Data Block Start

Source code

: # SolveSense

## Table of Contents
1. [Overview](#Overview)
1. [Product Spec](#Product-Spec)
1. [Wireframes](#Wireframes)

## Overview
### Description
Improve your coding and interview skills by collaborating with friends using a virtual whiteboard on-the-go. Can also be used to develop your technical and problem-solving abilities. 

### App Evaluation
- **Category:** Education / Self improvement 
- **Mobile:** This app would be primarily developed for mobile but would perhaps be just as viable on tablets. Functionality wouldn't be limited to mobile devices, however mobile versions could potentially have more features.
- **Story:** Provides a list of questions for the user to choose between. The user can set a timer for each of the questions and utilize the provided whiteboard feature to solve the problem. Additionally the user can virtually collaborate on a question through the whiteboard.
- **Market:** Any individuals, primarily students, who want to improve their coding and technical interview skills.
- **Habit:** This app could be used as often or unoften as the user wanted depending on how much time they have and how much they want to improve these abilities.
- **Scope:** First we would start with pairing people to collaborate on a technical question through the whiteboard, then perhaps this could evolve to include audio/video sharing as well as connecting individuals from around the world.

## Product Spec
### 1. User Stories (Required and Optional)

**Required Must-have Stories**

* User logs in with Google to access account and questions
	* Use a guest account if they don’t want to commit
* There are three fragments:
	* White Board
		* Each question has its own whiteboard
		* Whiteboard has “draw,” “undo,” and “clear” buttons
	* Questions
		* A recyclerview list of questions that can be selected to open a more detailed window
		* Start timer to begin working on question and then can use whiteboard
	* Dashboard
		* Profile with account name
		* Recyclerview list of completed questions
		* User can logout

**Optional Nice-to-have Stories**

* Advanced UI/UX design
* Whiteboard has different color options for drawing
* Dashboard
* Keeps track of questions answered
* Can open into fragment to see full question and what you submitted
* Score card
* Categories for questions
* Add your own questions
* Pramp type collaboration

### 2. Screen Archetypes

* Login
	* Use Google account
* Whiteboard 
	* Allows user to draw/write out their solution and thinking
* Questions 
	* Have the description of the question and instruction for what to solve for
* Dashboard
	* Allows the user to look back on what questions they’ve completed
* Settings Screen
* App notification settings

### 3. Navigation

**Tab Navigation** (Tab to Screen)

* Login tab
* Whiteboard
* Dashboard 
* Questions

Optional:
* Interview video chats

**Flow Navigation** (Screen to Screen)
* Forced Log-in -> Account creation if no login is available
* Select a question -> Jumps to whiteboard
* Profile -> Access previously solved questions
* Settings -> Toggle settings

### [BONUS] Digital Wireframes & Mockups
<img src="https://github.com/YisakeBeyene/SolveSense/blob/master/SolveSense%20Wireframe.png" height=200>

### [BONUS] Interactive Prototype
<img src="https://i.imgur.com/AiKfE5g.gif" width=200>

Data Block End
Data Block Start

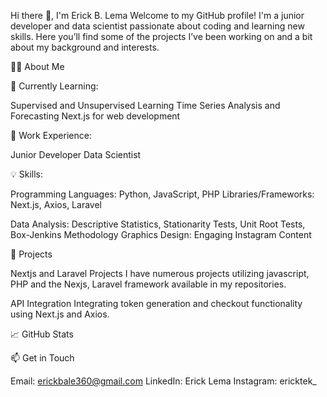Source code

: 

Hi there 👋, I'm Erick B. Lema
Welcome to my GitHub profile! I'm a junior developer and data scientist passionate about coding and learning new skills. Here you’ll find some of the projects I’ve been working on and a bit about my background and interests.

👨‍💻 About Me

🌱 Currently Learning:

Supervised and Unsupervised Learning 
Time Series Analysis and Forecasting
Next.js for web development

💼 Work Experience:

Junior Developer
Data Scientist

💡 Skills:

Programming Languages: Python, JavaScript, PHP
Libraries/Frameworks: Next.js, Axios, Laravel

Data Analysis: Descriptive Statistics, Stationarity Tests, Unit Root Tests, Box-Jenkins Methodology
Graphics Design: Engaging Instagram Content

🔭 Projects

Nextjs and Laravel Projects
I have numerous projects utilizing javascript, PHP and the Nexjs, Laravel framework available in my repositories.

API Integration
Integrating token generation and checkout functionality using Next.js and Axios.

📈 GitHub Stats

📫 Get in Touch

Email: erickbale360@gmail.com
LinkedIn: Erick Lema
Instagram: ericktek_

Data Block End

Each line above that carries the string "open" has to be returned.

**Written solution**
		* A recyclerview list of questions that can be selected to open a more detailed window
* Can open into fragment to see full question and what you submitted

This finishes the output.